*** MATERIAL FOR THIS TASK Section Begins ***

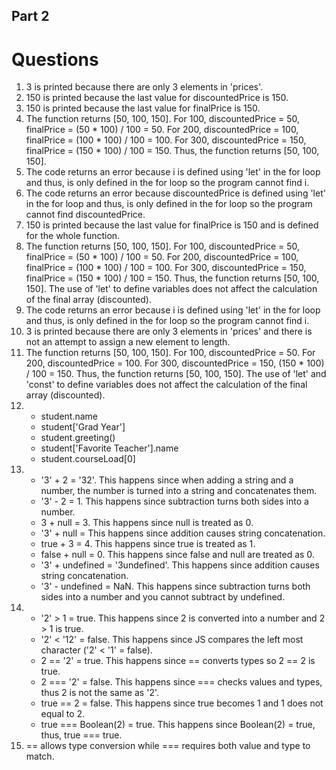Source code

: ## Part 2

# Questions

1. 3 is printed because there are only 3 elements in 'prices'.
2. 150 is printed because the last value for discountedPrice is 150.
3. 150 is printed because the last value for finalPrice is 150.
4. The function returns [50, 100, 150]. For 100, discountedPrice = 50, finalPrice = (50 * 100) / 100 = 50. For 200, discountedPrice = 100, finalPrice = (100 * 100) / 100 = 100. For 300, discountedPrice = 150, finalPrice = (150 * 100) / 100 = 150. Thus, the function returns [50, 100, 150].
5. The code returns an error because i is defined using 'let' in the for loop and thus, is only defined in the for loop so the program cannot find i.
6. The code returns an error because discountedPrice is defined using 'let' in the for loop and thus, is only defined in the for loop so the program cannot find discountedPrice.
7. 150 is printed because the last value for finalPrice is 150 and is defined for the whole function.
8. The function returns [50, 100, 150]. For 100, discountedPrice = 50, finalPrice = (50 * 100) / 100 = 50. For 200, discountedPrice = 100, finalPrice = (100 * 100) / 100 = 100. For 300, discountedPrice = 150, finalPrice = (150 * 100) / 100 = 150. Thus, the function returns [50, 100, 150]. The use of 'let' to define variables does not affect the calculation of the final array (discounted).
9. The code returns an error because i is defined using 'let' in the for loop and thus, is only defined in the for loop so the program cannot find i.
10. 3 is printed because there are only 3 elements in 'prices' and there is not an attempt to assign a new element to length.
11. The function returns [50, 100, 150]. For 100, discountedPrice = 50. For 200, discountedPrice = 100. For 300, discountedPrice = 150, (150 * 100) / 100 = 150. Thus, the function returns [50, 100, 150]. The use of 'let' and 'const' to define variables does not affect the calculation of the final array (discounted).
12. - student.name
    - student['Grad Year']
    - student.greeting()
    - student['Favorite Teacher'].name
    - student.courseLoad[0]
13. - '3' + 2 = '32'. This happens since when adding a string and a number, the number is turned into a string and concatenates them.
    - '3' - 2 = 1.  This happens since subtraction turns both sides into a number.
    - 3 + null = 3. This happens since null is treated as 0.
    - '3' + null = This happens since addition causes string concatenation.
    - true + 3 = 4. This happens since true is treated as 1.
    - false + null = 0. This happens since false and null are treated as 0.
    - '3' + undefined = '3undefined'. This happens since addition causes string concatenation.
    - '3' - undefined = NaN. This happens since subtraction turns both sides into a number and you cannot subtract by undefined.
14. - '2' > 1 = true. This happens since 2 is converted into a number and 2 > 1 is true.
    - '2' < '12' = false. This happens since JS compares the left most character ('2' < '1' = false).
    - 2 == '2' = true. This happens since == converts types so 2 == 2 is true.
    - 2 === '2' = false. This happens since === checks values and types, thus 2 is not the same as '2'.
    - true == 2 = false. This happens since true becomes 1 and 1 does not equal to 2.
    - true === Boolean(2) = true. This happens since Boolean(2) = true, thus, true === true.
15. == allows type conversion while === requires both value and type to match.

*** MATERIAL FOR THIS TASK Section Ends ***

WHAT TO DO. Across the data, how many lines contain the string "both"? Only the number is wanted.

ANSWER SECTION. 3